■ **TASK BRIEF**
Pick out each line of the records in which the word "should" appears.

* * * * *

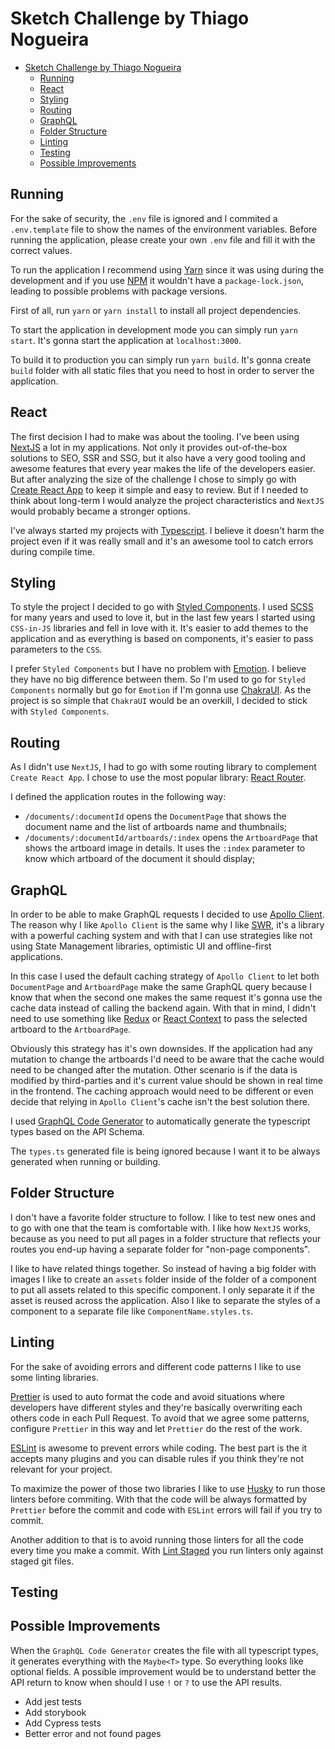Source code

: # Sketch Challenge by Thiago Nogueira

- [Sketch Challenge by Thiago Nogueira](#sketch-challenge-by-thiago-nogueira)
  - [Running](#running)
  - [React](#react)
  - [Styling](#styling)
  - [Routing](#routing)
  - [GraphQL](#graphql)
  - [Folder Structure](#folder-structure)
  - [Linting](#linting)
  - [Testing](#testing)
  - [Possible Improvements](#possible-improvements)

## Running

For the sake of security, the `.env` file is ignored and I commited a `.env.template` file to show the names of the environment variables. Before running the application, please create your own `.env` file and fill it with the correct values.

To run the application I recommend using [Yarn](https://yarnpkg.com/) since it was using during the development and if you use [NPM](https://www.npmjs.com/) it wouldn't have a `package-lock.json`, leading to possible problems with package versions.

First of all, run `yarn` or `yarn install` to install all project dependencies.

To start the application in development mode you can simply run `yarn start`. It's gonna start the application at `localhost:3000`.

To build it to production you can simply run `yarn build`. It's gonna create `build` folder with all static files that you need to host in order to server the application.

## React

The first decision I had to make was about the tooling. I've been using [NextJS](https://nextjs.org/) a lot in my applications. Not only it provides out-of-the-box solutions to SEO, SSR and SSG, but it also have a very good tooling and awesome features that every year makes the life of the developers easier. But after analyzing the size of the challenge I chose to simply go with [Create React App](https://create-react-app.dev/) to keep it simple and easy to review. But if I needed to think about long-term I would analyze the project characteristics and `NextJS` would probably became a stronger options.

I've always started my projects with [Typescript](https://www.typescriptlang.org/). I believe it doesn't harm the project even if it was really small and it's an awesome tool to catch errors during compile time.

## Styling

To style the project I decided to go with [Styled Components](https://styled-components.com/). I used [SCSS](https://sass-lang.com/) for many years and used to love it, but in the last few years I started using `CSS-in-JS` libraries and fell in love with it. It's easier to add themes to the application and as everything is based on components, it's easier to pass parameters to the `CSS`.

I prefer `Styled Components` but I have no problem with [Emotion](https://emotion.sh/). I believe they have no big difference between them. So I'm used to go for `Styled Components` normally but go for `Emotion` if I'm gonna use [ChakraUI](https://chakra-ui.com/). As the project is so simple that `ChakraUI` would be an overkill, I decided to stick with `Styled Components`.

## Routing

As I didn't use `NextJS`, I had to go with some routing library to complement `Create React App`. I chose to use the most popular library: [React Router](https://reactrouter.com/).

I defined the application routes in the following way:

- `/documents/:documentId` opens the `DocumentPage` that shows the document name and the list of artboards name and thumbnails;
- `/documents/:documentId/artboards/:index` opens the `ArtboardPage` that shows the artboard image in details. It uses the `:index` parameter to know which artboard of the document it should display;

## GraphQL

In order to be able to make GraphQL requests I decided to use [Apollo Client](https://www.apollographql.com/apollo-client). The reason why I like `Apollo Client` is the same why I like [SWR](https://swr.vercel.app/), it's a library with a powerful caching system and with that I can use strategies like not using State Management libraries, optimistic UI and offline-first applications.

In this case I used the default caching strategy of `Apollo Client` to let both `DocumentPage` and `ArtboardPage` make the same GraphQL query because I know that when the second one makes the same request it's gonna use the cache data instead of calling the backend again. With that in mind, I didn't need to use something like [Redux](https://redux.js.org/) or [React Context](https://pt-br.reactjs.org/docs/context.html) to pass the selected artboard to the `ArtboardPage`.

Obviously this strategy has it's own downsides. If the application had any mutation to change the artboards I'd need to be aware that the cache would need to be changed after the mutation. Other scenario is if the data is modified by third-parties and it's current value should be shown in real time in the frontend. The caching approach would need to be different or even decide that relying in `Apollo Client`'s cache isn't the best solution there.

I used [GraphQL Code Generator](https://www.graphql-code-generator.com/) to automatically generate the typescript types based on the API Schema.

The `types.ts` generated file is being ignored because I want it to be always generated when running or building.

## Folder Structure

I don't have a favorite folder structure to follow. I like to test new ones and to go with one that the team is comfortable with. I like how `NextJS` works, because as you need to put all pages in a folder structure that reflects your routes you end-up having a separate folder for "non-page components".

I like to have related things together. So instead of having a big folder with images I like to create an `assets` folder inside of the folder of a component to put all assets related to this specific component. I only separate it if the asset is reused across the application. Also I like to separate the styles of a component to a separate file like `ComponentName.styles.ts`.

## Linting

For the sake of avoiding errors and different code patterns I like to use some linting libraries.

[Prettier](https://prettier.io/) is used to auto format the code and avoid situations where developers have different styles and they're basically overwriting each others code in each Pull Request. To avoid that we agree some patterns, configure `Prettier` in this way and let `Prettier` do the rest of the work.

[ESLint](https://eslint.org/) is awesome to prevent errors while coding. The best part is the it accepts many plugins and you can disable rules if you think they're not relevant for your project.

To maximize the power of those two libraries I like to use [Husky](https://typicode.github.io/husky) to run those linters before commiting. With that the code will be always formatted by `Prettier` before the commit and code with `ESLint` errors will fail if you try to commit.

Another addition to that is to avoid running those linters for all the code every time you make a commit. With [Lint Staged](https://github.com/okonet/lint-staged) you run linters only against staged git files.

## Testing

## Possible Improvements

When the `GraphQL Code Generator` creates the file with all typescript types, it generates everything with the `Maybe<T>` type. So everything looks like optional fields. A possible improvement would be to understand better the API return to know when should I use `!` or `?` to use the API results.

- Add jest tests
- Add storybook
- Add Cypress tests
- Better error and not found pages

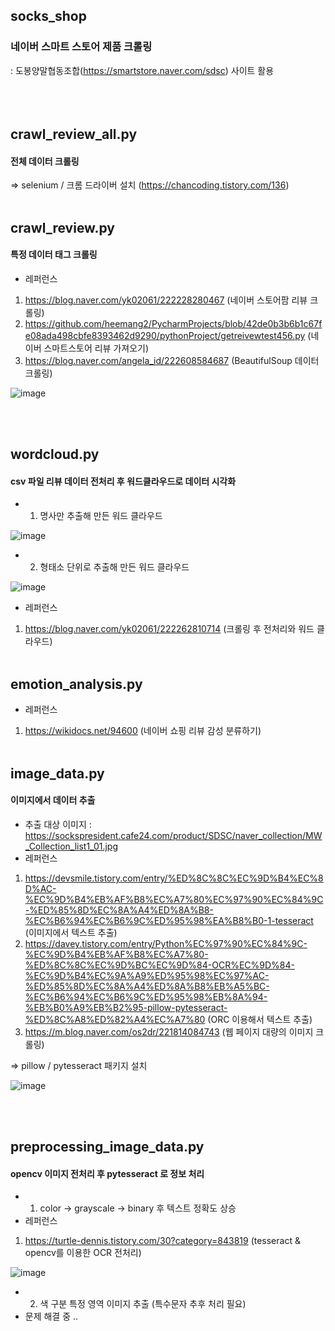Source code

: socks_shop
-----
### 네이버 스마트 스토어 제품 크롤링
: 도봉양말협동조합(https://smartstore.naver.com/sdsc) 사이트 활용
<br><br><br><br>



## crawl_review_all.py
#### 전체 데이터 크롤링
=> selenium / 크롬 드라이버 설치 (https://chancoding.tistory.com/136)
<br> <br>

## crawl_review.py
#### 특정 데이터 태그 크롤링
- 레퍼런스
1. https://blog.naver.com/yk02061/222228280467 (네이버 스토어팜 리뷰 크롤링)
2. https://github.com/heemang2/PycharmProjects/blob/42de0b3b6b1c67fe08ada498cbfe8393462d9290/pythonProject/getreivewtest456.py (네이버 스마트스토어 리뷰 가져오기)
3. https://blog.naver.com/angela_id/222608584687 (BeautifulSoup 데이터 크롤링)

![image](https://user-images.githubusercontent.com/57982899/159191486-9d7d459a-0c2f-4255-9270-597aae04b305.png)

<br><br>

## wordcloud.py
#### csv 파일 리뷰 데이터 전처리 후 워드클라우드로 데이터 시각화
- 1. 명사만 추출해 만든 워드 클라우드

![image](https://user-images.githubusercontent.com/57982899/159191570-3e352a54-20c6-4355-a92e-d26296bf0fe5.png)

- 2. 형태소 단위로 추출해 만든 워드 클라우드

![image](https://user-images.githubusercontent.com/57982899/159191578-91514733-1d54-4cb0-9c7c-548cc5967308.png)

- 레퍼런스
1. https://blog.naver.com/yk02061/222262810714 (크롤링 후 전처리와 워드 클라우드)
<br><br>

## emotion_analysis.py
- 레퍼런스
1. https://wikidocs.net/94600 (네이버 쇼핑 리뷰 감성 분류하기)
<br><br>

## image_data.py
#### 이미지에서 데이터 추출
- 추출 대상 이미지 : https://sockspresident.cafe24.com/product/SDSC/naver_collection/MW_Collection_list1_01.jpg
- 레퍼런스
1. https://devsmile.tistory.com/entry/%ED%8C%8C%EC%9D%B4%EC%8D%AC-%EC%9D%B4%EB%AF%B8%EC%A7%80%EC%97%90%EC%84%9C-%ED%85%8D%EC%8A%A4%ED%8A%B8-%EC%B6%94%EC%B6%9C%ED%95%98%EA%B8%B0-1-tesseract (이미지에서 텍스트 추출)
2. https://davey.tistory.com/entry/Python%EC%97%90%EC%84%9C-%EC%9D%B4%EB%AF%B8%EC%A7%80-%ED%8C%8C%EC%9D%BC%EC%9D%84-OCR%EC%9D%84-%EC%9D%B4%EC%9A%A9%ED%95%98%EC%97%AC-%ED%85%8D%EC%8A%A4%ED%8A%B8%EB%A5%BC-%EC%B6%94%EC%B6%9C%ED%95%98%EB%8A%94-%EB%B0%A9%EB%B2%95-pillow-pytesseract-%ED%8C%A8%ED%82%A4%EC%A7%80 (ORC 이용해서 텍스트 추출)
3. https://m.blog.naver.com/os2dr/221814084743 (웹 페이지 대량의 이미지 크롤링)

=> pillow / pytesseract 패키지 설치

![image](https://user-images.githubusercontent.com/57982899/159191522-f87f5b1e-cbce-485f-8a50-a430953486da.png)


<br><br>

## preprocessing_image_data.py
#### opencv 이미지 전처리 후 pytesseract 로 정보 처리
- 1. color -> grayscale -> binary 후 텍스트 정확도 상승
- 레퍼런스
1. https://turtle-dennis.tistory.com/30?category=843819 (tesseract & opencv를 이용한 OCR 전처리)

![image](https://user-images.githubusercontent.com/57982899/159191555-8e65a6da-413d-40e7-bcb7-a878b9e19a8e.png)

- 2. 색 구분 특정 영역 이미지 추출 (특수문자 추후 처리 필요)
- 문제 해결 중 ..
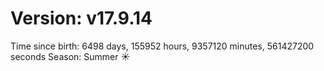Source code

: # Version: v17.9.14
Time since birth: 6498 days, 155952 hours, 9357120 minutes, 561427200 seconds
Season: Summer ☀️
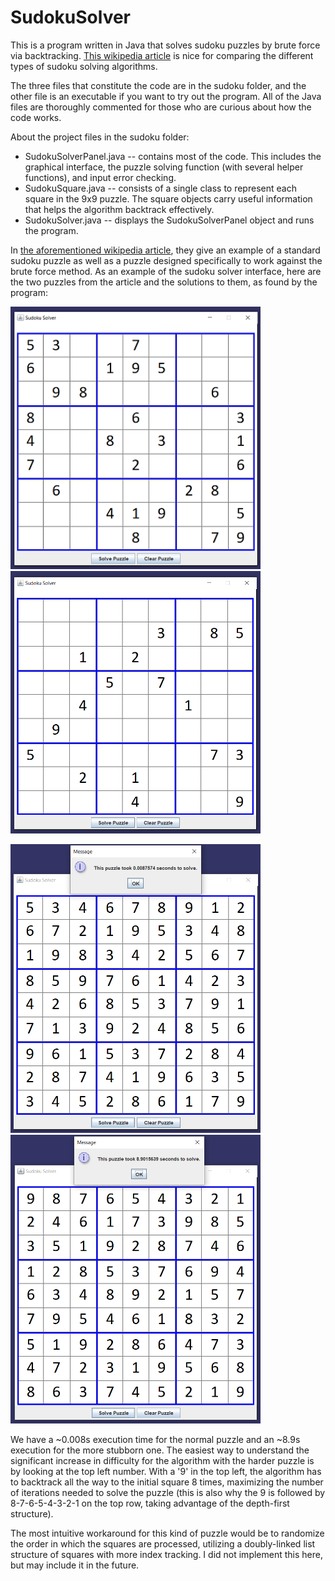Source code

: # SudokuSolver
This is a program written in Java that solves sudoku puzzles by brute force via backtracking. [This wikipedia article](https://en.wikipedia.org/wiki/Sudoku_solving_algorithms) is nice for comparing the different types of sudoku solving algorithms.

The three files that constitute the code are in the sudoku folder, and the other file is an executable if you want to try out the program. All of the Java files are thoroughly commented for those who are curious about how the code works.

About the project files in the sudoku folder:
  - SudokuSolverPanel.java -- contains most of the code. This includes the graphical interface, the puzzle solving function (with several helper functions), and input error checking. 
  - SudokuSquare.java -- consists of a single class to represent each square in the 9x9 puzzle. The square objects carry useful information that helps the algorithm backtrack effectively.
  - SudokuSolver.java -- displays the SudokuSolverPanel object and runs the program.

In [the aforementioned wikipedia article](https://en.wikipedia.org/wiki/Sudoku_solving_algorithms), they give an example of a standard sudoku puzzle as well as a puzzle designed specifically to work against the brute force method. As an example of the sudoku solver interface, here are the two puzzles from the article and the solutions to them, as found by the program:


<img src="https://github.com/cmgodwin/SudokuSolver/blob/main/wikipedia_puzzles/easy_puzzle_start.png?raw=true" width="400" height="420"><img src="https://github.com/cmgodwin/SudokuSolver/blob/main/wikipedia_puzzles/hard_puzzle_start.png?raw=true" width="400" height="420">

<img src="https://github.com/cmgodwin/SudokuSolver/blob/main/wikipedia_puzzles/easy_puzzle_finish.png?raw=true" width="400" height="462"><img src="https://github.com/cmgodwin/SudokuSolver/blob/main/wikipedia_puzzles/hard_puzzle_finish.png?raw=true" width="400" height="462">

We have a ~0.008s execution time for the normal puzzle and an ~8.9s execution for the more stubborn one. The easiest way to understand the significant increase in difficulty for the algorithm with the harder puzzle is by looking at the top left number. With a '9' in the top left, the algorithm has to backtrack all the way to the initial square 8 times, maximizing the number of iterations needed to solve the puzzle (this is also why the 9 is followed by 8-7-6-5-4-3-2-1 on the top row, taking advantage of the depth-first structure). 

The most intuitive workaround for this kind of puzzle would be to randomize the order in which the squares are processed, utilizing a doubly-linked list structure of squares with more index tracking. I did not implement this here, but may include it in the future.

* * * * *

■ **OUTPUT**
- `/documents/:documentId/artboards/:index` opens the `ArtboardPage` that shows the artboard image in details. It uses the `:index` parameter to know which artboard of the document it should display;
Obviously this strategy has it's own downsides. If the application had any mutation to change the artboards I'd need to be aware that the cache would need to be changed after the mutation. Other scenario is if the data is modified by third-parties and it's current value should be shown in real time in the frontend. The caching approach would need to be different or even decide that relying in `Apollo Client`'s cache isn't the best solution there.
When the `GraphQL Code Generator` creates the file with all typescript types, it generates everything with the `Maybe<T>` type. So everything looks like optional fields. A possible improvement would be to understand better the API return to know when should I use `!` or `?` to use the API results.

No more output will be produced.